Intriguingly, the epithelial cell compartment appears to be an important source of TNF production initiating enterocyte apoptosis and cell shedding. Transcriptional and posttranscriptional control is critical in determining the outcome of excessive TNF production.[30] Modulating this proinflammatory cytokine via TACE, mitogen-activated protein kinase,[30] or matrix metalloproteinase 13[80] may therefore represent alternative strategies for preventing pathological intestinal epithelial cell shedding.

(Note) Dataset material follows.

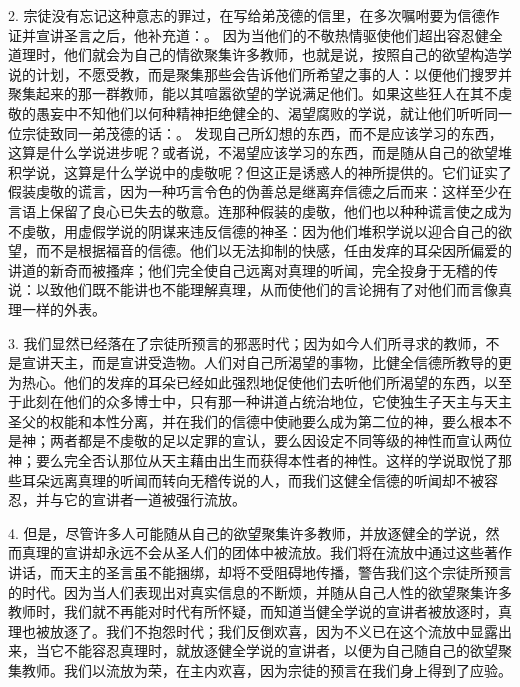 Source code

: 2. 宗徒没有忘记这种意志的罪过，在写给弟茂德的信里，在多次嘱咐要为信德作证并宣讲圣言之后，他补充道：。 因为当他们的不敬热情驱使他们超出容忍健全道理时，他们就会为自己的情欲聚集许多教师，也就是说，按照自己的欲望构造学说的计划，不愿受教，而是聚集那些会告诉他们所希望之事的人：以便他们搜罗并聚集起来的那一群教师，能以其喧嚣欲望的学说满足他们。如果这些狂人在其不虔敬的愚妄中不知他们以何种精神拒绝健全的、渴望腐败的学说，就让他们听听同一位宗徒致同一弟茂德的话：。 发现自己所幻想的东西，而不是应该学习的东西，这算是什么学说进步呢？或者说，不渴望应该学习的东西，而是随从自己的欲望堆积学说，这算是什么学说中的虔敬呢？但这正是诱惑人的神所提供的。它们证实了假装虔敬的谎言，因为一种巧言令色的伪善总是继离弃信德之后而来：这样至少在言语上保留了良心已失去的敬意。连那种假装的虔敬，他们也以种种谎言使之成为不虔敬，用虚假学说的阴谋来违反信德的神圣：因为他们堆积学说以迎合自己的欲望，而不是根据福音的信德。他们以无法抑制的快感，任由发痒的耳朵因所偏爱的讲道的新奇而被搔痒；他们完全使自己远离对真理的听闻，完全投身于无稽的传说：以致他们既不能讲也不能理解真理，从而使他们的言论拥有了对他们而言像真理一样的外表。\par

3. 我们显然已经落在了宗徒所预言的邪恶时代；因为如今人们所寻求的教师，不是宣讲天主，而是宣讲受造物。人们对自己所渴望的事物，比健全信德所教导的更为热心。他们的发痒的耳朵已经如此强烈地促使他们去听他们所渴望的东西，以至于此刻在他们的众多博士中，只有那一种讲道占统治地位，它使独生子天主与天主圣父的权能和本性分离，并在我们的信德中使祂要么成为第二位的神，要么根本不是神；两者都是不虔敬的足以定罪的宣认，要么因设定不同等级的神性而宣认两位神；要么完全否认那位从天主藉由出生而获得本性者的神性。这样的学说取悦了那些耳朵远离真理的听闻而转向无稽传说的人，而我们这健全信德的听闻却不被容忍，并与它的宣讲者一道被强行流放。\par

4. 但是，尽管许多人可能随从自己的欲望聚集许多教师，并放逐健全的学说，然而真理的宣讲却永远不会从圣人们的团体中被流放。我们将在流放中通过这些著作讲话，而天主的圣言虽不能捆绑，却将不受阻碍地传播，警告我们这个宗徒所预言的时代。因为当人们表现出对真实信息的不断烦，并随从自己人性的欲望聚集许多教师时，我们就不再能对时代有所怀疑，而知道当健全学说的宣讲者被放逐时，真理也被放逐了。我们不抱怨时代；我们反倒欢喜，因为不义已在这个流放中显露出来，当它不能容忍真理时，就放逐健全学说的宣讲者，以便为自己随自己的欲望聚集教师。我们以流放为荣，在主内欢喜，因为宗徒的预言在我们身上得到了应验。\par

Investigating the process of intestinal epithelial cell death and the key initiating and regulatory factors may further our understanding of the pathogenesis of idiopathic inflammatory intestinal diseases and possibly intestinal cancers. It may also allow prevention of gut barrier dysfunction in intestinal and systemic disease states. Addressing and understanding the mechanisms of gut barrier dysfunction may allow future development of therapeutic and prophylactic strategies for the prevention of the serious sequelae of bacterial translocation, sepsis, and endotoxemia in human and animal medicine.